The Federal Reserve Bank of Dallas has named Robert Steven Kaplan, a former Goldman Sachs Group Inc. executive who left to teach at Harvard in 2006, as its new president.

Kaplan, 58, will take his post Sept. 8, the Dallas Fed said Monday in a press release. He will replace Richard Fisher, who was president from April 2005 to March 2015. Helen Holcomb, the Dallas Fed’s first vice president, has served as interim head since Fisher retired.

The new president, who won’t vote on policy until 2017, is joining the Fed at a pivotal time. The U.S. central bank’s policy makers are weighing when and how quickly to raise interest rates, which have been held near zero since 2008.

Kaplan is a professor of management practice and a senior associate dean at Harvard Business School. Before joining Harvard, he spent 22 years at Goldman Sachs and was vice chairman in charge of investment banking when he departed.

Kaplan also serves on the board of Heidrick & Struggles International, Inc., the Chicago-based firm hired by the Dallas Fed to lead the search for its president. He was initially contacted to fill the position by a member of the bank’s search committee, Dallas Fed spokesman James Hoard said in an e-mail.

“Kaplan subsequently became a candidate and participated in the same formal process as all of the other highly qualified and diverse candidates in the search,” Hoard said. Heidrick & Struggles declined to comment because its search work for clients is confidential.

Selection Process

Some critics say the process of selecting the policy makers who set U.S. interest rates is too secretive. The law governing the Fed allows the boards of the 12 regional banks -- who say they’re exempt from sunshine laws because they aren’t government officials -- to pick their presidents.

Among those who say the selection process for Fed presidents should be more open is Peter Conti-Brown, assistant professor of legal studies and business ethics at the University of Pennsylvania’s Wharton School.

Even so, Conti-Brown praised the choice.

“It seems like he is sort of a quintessentially connected person, and that’s really, really great for the Dallas Fed,” he said. “This is someone who’s connected to Washington, he’s connected to academia, and he’s connected to Wall Street.”

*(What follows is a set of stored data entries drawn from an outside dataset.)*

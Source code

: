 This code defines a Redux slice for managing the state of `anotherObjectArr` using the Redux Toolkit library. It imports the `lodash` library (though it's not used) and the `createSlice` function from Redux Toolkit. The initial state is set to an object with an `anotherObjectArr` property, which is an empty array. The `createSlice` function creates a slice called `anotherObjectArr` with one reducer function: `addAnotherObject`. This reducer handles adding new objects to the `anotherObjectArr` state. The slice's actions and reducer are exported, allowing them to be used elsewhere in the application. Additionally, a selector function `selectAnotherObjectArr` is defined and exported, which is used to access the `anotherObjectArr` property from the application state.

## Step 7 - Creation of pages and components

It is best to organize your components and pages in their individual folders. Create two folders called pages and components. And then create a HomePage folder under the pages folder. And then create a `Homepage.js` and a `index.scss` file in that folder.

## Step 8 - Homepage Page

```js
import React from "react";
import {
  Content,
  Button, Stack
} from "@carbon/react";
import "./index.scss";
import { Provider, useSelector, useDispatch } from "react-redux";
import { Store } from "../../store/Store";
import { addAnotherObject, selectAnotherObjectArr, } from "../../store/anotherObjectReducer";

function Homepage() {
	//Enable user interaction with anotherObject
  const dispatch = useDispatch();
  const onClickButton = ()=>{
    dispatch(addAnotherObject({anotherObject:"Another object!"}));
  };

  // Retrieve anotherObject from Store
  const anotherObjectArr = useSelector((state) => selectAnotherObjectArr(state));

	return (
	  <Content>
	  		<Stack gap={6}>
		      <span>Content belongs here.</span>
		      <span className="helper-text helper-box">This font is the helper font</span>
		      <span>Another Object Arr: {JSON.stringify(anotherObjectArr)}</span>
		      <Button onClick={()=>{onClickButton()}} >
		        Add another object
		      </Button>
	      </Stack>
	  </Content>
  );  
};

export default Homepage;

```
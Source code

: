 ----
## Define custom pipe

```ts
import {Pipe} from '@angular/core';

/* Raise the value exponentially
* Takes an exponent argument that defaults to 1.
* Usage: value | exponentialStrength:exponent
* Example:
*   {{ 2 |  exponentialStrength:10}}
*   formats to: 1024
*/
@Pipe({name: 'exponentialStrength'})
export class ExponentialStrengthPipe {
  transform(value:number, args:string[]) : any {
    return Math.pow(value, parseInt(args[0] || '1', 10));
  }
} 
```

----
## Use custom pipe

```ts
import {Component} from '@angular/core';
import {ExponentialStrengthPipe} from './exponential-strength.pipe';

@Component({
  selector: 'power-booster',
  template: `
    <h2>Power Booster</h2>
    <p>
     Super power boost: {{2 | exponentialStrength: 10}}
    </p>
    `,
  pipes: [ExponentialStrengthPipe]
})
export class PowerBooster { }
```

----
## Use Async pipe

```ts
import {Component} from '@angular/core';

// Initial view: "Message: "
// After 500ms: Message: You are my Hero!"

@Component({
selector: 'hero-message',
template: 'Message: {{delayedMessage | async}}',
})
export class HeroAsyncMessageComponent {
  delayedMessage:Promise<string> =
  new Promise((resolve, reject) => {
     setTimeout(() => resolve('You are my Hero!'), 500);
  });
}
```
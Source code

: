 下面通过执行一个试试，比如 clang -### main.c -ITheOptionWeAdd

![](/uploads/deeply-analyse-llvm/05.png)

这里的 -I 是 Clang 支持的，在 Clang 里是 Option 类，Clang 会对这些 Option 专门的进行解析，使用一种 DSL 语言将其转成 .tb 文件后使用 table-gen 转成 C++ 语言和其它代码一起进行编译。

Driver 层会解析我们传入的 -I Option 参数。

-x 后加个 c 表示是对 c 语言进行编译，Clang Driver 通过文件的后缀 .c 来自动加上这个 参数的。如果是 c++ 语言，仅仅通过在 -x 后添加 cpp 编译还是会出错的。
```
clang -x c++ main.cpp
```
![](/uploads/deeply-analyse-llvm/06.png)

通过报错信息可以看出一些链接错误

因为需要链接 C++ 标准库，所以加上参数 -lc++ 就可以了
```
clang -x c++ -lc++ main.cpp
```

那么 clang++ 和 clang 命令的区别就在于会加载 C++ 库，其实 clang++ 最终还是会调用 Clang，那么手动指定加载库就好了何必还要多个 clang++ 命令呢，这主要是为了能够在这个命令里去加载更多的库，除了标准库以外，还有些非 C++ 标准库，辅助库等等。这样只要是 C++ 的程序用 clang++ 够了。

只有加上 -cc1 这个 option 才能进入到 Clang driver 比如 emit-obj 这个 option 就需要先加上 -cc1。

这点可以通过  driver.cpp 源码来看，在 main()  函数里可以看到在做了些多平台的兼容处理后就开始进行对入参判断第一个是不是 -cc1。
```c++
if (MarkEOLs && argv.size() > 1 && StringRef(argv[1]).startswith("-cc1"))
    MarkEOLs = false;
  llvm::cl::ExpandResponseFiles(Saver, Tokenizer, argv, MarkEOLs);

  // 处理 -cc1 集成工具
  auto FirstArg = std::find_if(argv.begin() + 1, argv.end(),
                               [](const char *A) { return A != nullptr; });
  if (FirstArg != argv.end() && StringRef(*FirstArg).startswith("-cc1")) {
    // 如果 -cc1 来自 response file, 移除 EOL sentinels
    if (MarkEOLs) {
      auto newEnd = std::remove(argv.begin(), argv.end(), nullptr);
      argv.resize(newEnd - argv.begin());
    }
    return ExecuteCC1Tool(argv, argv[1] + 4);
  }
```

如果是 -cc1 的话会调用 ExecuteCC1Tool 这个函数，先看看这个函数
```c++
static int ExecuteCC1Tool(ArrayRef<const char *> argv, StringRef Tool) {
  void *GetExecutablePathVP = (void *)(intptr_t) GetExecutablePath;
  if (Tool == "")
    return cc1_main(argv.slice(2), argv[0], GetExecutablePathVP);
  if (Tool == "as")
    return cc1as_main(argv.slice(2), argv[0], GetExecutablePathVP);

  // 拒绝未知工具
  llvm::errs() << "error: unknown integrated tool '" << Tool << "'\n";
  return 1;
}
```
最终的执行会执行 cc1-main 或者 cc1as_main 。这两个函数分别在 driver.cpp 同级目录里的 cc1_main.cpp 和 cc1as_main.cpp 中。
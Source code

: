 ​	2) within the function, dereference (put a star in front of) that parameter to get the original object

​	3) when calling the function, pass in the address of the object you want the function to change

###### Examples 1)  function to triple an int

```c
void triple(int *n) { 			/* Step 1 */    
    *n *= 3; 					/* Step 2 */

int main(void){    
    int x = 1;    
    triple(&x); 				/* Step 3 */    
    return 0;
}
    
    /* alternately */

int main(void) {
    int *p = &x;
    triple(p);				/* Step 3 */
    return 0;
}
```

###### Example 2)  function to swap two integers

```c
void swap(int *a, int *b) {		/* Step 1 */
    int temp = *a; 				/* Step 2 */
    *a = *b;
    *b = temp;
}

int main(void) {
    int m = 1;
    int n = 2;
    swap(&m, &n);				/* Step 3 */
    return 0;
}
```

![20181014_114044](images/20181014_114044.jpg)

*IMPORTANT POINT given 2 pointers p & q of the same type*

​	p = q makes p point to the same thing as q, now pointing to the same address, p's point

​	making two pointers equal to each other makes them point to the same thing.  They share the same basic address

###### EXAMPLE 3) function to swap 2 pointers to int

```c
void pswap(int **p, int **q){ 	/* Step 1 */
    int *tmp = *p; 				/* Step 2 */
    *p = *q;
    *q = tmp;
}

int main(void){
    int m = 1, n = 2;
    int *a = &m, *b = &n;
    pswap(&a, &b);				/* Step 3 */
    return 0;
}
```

The Dallas Fed Board said it had cast a wide net to find someone who “appreciates the impact decisions made by the Federal Reserve have on people from all walks of life.”

‘Broad Pool’

The search committee “considered a broad pool of excellent candidates,” Dallas Fed board chairman Renu Khator said in the press release.

The policy-setting Federal Open Market Committee has 12 voting seats. Eight of those are reserved for the bank’s governors and the president of the New York Fed. The presidents of the other 11 regional banks rotate through four remaining spots.

The FOMC will probably raise rates at its next gathering, on Sept. 16-17, according to 77 percent of economists in a Bloomberg survey conducted Aug. 7-12.

Criteria for the new president included recognized stature in economics and finance or banking, with a Ph.D. preferred, according to a job description provided by the Dallas Fed. A commitment to the Dallas Fed district, which covers Texas, southern New Mexico and northern Louisiana, also ranked among the desired qualities.

Kansas Roots

Kaplan grew up in Prairie Village, Kansas, and received a bachelor’s degree in business administration from the University of Kansas and a master’s degree in business administration from Harvard.

He is the author of several books on leadership and also serves on the boards of State Street Corp. and Harvard Management Co. He is a trustee of the Ford Foundation, and chairman and co-founder of Indaba Capital Management LP. Kaplan chairs the investment advisory committee at Google Inc. The Dallas Fed said in its statement that he would step down from these positions before taking his now post.

The new president fills the shoes of an outspoken predecessor. Fisher, 66 and now a senior adviser at Barclays Plc, was a consistent critic of the Fed’s unprecedented policy actions to support the U.S. economy.